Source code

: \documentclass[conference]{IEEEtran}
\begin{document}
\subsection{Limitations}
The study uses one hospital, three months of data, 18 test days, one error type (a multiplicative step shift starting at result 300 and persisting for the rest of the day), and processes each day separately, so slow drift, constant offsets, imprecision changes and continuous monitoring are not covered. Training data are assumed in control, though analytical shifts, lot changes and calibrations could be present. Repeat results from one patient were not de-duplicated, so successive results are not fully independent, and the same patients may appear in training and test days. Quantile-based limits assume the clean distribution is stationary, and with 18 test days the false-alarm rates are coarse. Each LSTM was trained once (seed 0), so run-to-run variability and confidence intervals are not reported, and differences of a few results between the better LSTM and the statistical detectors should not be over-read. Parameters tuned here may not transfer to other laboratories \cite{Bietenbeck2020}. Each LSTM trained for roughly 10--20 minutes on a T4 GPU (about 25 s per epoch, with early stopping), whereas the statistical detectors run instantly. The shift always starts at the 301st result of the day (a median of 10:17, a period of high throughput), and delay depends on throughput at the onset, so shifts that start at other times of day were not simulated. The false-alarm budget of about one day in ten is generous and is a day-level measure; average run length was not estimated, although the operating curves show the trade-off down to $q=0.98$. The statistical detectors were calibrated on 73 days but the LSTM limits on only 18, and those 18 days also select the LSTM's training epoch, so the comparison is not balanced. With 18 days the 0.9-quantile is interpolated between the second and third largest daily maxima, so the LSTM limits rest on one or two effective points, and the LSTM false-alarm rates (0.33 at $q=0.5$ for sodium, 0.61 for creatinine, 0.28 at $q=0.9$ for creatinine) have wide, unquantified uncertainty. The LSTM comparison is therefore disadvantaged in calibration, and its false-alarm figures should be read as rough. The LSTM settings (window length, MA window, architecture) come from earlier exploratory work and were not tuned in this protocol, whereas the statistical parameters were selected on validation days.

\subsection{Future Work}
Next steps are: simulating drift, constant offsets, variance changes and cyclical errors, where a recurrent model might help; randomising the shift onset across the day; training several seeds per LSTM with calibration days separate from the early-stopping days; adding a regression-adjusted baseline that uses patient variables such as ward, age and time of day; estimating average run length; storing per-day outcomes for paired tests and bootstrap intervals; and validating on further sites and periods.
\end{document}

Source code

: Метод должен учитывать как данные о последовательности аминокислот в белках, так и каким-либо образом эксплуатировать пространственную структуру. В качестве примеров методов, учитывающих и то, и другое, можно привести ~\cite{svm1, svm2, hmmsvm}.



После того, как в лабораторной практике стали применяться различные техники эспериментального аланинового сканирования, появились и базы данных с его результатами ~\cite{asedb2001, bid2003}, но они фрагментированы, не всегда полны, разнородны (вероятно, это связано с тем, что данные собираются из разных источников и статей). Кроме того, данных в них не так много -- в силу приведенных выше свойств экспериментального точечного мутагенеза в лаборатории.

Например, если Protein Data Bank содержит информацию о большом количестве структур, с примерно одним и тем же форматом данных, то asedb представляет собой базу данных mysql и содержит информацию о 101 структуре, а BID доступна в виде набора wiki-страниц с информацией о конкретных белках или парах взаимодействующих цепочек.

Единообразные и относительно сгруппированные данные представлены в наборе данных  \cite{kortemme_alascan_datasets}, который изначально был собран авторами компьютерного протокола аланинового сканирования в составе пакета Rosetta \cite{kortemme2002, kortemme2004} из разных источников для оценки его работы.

======

Scan the material for lines with the word "белках", and copy each line you find.

: Метод должен учитывать как данные о последовательности аминокислот в белках, так и каким-либо образом эксплуатировать пространственную структуру. В качестве примеров методов, учитывающих и то, и другое, можно привести ~\cite{svm1, svm2, hmmsvm}.
Например, если Protein Data Bank содержит информацию о большом количестве структур, с примерно одним и тем же форматом данных, то asedb представляет собой базу данных mysql и содержит информацию о 101 структуре, а BID доступна в виде набора wiki-страниц с информацией о конкретных белках или парах взаимодействующих цепочек.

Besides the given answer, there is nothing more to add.